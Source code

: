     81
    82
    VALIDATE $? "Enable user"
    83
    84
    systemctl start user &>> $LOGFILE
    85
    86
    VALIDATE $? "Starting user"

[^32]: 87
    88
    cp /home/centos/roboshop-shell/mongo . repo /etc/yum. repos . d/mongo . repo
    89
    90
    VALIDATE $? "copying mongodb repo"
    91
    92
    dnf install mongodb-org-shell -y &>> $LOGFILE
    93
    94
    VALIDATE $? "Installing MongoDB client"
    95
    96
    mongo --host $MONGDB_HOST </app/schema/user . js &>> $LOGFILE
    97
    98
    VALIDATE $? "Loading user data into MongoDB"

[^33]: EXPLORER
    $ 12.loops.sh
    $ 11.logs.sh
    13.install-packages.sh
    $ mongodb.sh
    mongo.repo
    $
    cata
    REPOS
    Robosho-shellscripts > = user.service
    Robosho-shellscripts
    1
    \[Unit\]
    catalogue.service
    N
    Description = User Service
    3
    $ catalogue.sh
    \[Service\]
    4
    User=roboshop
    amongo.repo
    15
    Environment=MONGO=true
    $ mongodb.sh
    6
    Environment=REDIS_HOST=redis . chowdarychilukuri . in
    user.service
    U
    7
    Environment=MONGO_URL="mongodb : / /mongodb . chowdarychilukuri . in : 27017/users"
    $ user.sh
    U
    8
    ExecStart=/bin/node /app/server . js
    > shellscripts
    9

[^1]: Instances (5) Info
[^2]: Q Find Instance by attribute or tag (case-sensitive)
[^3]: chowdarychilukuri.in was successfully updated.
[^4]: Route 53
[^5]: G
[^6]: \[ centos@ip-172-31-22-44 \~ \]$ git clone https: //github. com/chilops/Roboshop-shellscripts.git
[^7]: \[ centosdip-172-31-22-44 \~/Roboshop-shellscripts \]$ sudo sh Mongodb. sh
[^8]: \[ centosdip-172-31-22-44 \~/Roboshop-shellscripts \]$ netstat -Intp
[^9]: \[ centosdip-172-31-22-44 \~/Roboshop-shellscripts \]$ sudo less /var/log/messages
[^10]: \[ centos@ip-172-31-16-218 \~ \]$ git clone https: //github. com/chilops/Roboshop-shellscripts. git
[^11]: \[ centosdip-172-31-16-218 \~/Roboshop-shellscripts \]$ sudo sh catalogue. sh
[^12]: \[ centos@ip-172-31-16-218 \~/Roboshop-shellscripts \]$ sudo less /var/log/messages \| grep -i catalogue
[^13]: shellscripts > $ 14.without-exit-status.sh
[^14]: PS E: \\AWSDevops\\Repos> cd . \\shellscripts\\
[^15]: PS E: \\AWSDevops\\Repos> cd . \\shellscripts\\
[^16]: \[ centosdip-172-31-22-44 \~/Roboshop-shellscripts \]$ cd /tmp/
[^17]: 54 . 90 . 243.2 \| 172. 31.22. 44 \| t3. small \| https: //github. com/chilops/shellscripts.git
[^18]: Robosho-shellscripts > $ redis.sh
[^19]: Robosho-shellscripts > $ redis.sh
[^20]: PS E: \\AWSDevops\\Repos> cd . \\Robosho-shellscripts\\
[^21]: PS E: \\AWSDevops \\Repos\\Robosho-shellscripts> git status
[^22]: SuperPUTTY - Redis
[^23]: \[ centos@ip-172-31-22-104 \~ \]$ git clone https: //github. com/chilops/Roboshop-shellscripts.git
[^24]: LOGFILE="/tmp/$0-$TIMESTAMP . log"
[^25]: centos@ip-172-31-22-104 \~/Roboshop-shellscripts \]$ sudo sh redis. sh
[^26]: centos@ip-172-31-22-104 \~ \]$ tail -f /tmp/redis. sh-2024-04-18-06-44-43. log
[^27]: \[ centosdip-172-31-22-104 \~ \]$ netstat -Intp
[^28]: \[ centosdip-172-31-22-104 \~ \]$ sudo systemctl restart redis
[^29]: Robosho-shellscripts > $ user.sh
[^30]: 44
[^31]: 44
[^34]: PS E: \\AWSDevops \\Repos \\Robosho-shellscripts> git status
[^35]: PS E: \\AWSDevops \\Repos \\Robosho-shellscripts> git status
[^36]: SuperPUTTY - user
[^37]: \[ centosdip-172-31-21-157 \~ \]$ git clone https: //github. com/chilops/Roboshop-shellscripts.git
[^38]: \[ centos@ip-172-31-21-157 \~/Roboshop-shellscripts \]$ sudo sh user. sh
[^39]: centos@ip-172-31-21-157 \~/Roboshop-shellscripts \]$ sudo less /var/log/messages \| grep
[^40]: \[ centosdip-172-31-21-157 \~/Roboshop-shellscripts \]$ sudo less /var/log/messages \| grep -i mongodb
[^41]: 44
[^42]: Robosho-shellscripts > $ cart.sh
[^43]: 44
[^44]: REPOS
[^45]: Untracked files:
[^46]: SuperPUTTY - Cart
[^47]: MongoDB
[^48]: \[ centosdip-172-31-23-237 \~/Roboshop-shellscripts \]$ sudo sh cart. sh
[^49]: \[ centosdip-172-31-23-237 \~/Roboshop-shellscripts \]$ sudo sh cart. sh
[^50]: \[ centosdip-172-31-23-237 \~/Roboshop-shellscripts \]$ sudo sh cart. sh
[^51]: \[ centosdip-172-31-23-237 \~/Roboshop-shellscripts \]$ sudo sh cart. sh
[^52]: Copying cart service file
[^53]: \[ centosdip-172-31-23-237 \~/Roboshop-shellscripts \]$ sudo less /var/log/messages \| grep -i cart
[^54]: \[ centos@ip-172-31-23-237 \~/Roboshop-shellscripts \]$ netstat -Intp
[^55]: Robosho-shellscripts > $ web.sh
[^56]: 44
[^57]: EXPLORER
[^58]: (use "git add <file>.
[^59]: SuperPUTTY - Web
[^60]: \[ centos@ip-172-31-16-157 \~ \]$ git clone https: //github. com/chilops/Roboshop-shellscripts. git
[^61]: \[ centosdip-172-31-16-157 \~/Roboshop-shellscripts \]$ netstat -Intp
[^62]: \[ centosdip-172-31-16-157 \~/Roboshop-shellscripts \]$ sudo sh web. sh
_ _ _ _ _ _ _
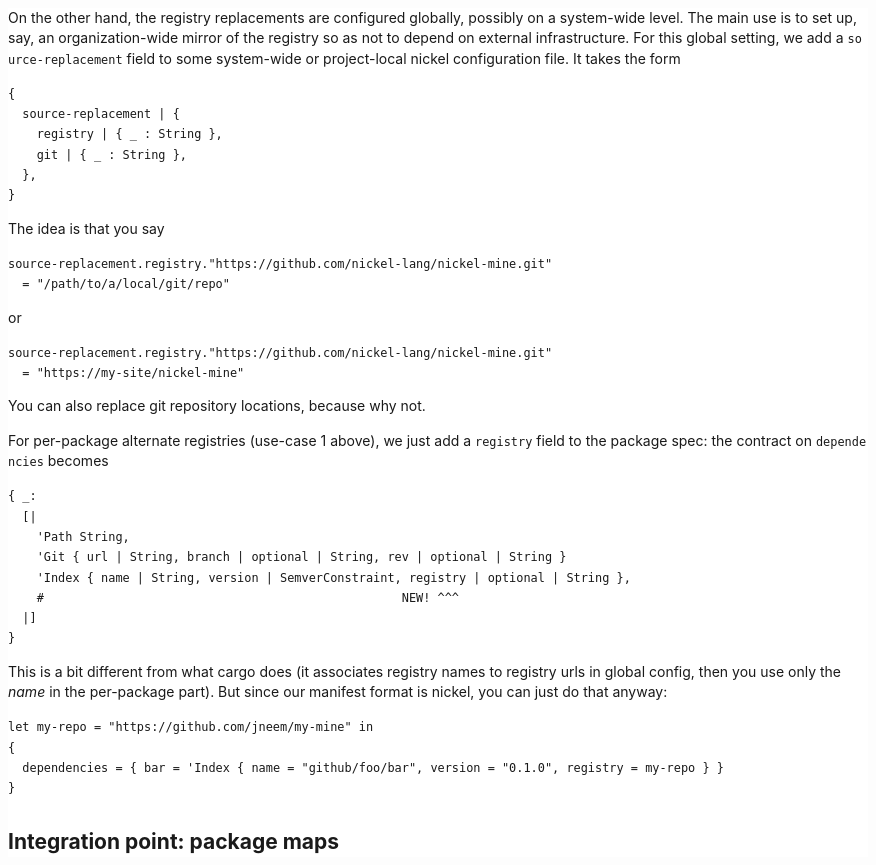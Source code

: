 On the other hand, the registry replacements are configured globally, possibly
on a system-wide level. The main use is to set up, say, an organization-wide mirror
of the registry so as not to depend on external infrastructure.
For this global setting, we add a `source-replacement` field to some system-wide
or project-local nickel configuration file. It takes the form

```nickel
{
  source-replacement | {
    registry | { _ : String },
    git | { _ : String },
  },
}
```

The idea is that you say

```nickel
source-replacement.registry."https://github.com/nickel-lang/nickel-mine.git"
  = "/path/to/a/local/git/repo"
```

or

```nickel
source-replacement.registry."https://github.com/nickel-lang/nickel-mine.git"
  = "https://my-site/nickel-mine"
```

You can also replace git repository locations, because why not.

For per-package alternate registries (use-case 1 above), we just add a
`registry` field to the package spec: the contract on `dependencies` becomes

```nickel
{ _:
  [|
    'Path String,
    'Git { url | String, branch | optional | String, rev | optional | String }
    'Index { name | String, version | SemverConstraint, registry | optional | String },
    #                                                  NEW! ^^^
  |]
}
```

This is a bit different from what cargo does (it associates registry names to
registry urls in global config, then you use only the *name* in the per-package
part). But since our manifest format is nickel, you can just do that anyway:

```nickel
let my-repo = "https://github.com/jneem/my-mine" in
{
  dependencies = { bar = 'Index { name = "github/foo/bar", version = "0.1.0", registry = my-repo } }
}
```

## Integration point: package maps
_ _ _ _ _ _ _
■ **REQUIRED ACTION**
Give back precisely the lines above that start at the line containing "[^9]: \[ centosdip-172-31-22-44" and end at the line containing "[^17]: 54 . 90", inclusive. No other lines belong in the output.

■ **ANSWER**
[^9]: \[ centosdip-172-31-22-44 \~/Roboshop-shellscripts \]$ sudo less /var/log/messages
[^10]: \[ centos@ip-172-31-16-218 \~ \]$ git clone https: //github. com/chilops/Roboshop-shellscripts. git
[^11]: \[ centosdip-172-31-16-218 \~/Roboshop-shellscripts \]$ sudo sh catalogue. sh
[^12]: \[ centos@ip-172-31-16-218 \~/Roboshop-shellscripts \]$ sudo less /var/log/messages \| grep -i catalogue
[^13]: shellscripts > $ 14.without-exit-status.sh
[^14]: PS E: \\AWSDevops\\Repos> cd . \\shellscripts\\
[^15]: PS E: \\AWSDevops\\Repos> cd . \\shellscripts\\
[^16]: \[ centosdip-172-31-22-44 \~/Roboshop-shellscripts \]$ cd /tmp/
[^17]: 54 . 90 . 243.2 \| 172. 31.22. 44 \| t3. small \| https: //github. com/chilops/shellscripts.git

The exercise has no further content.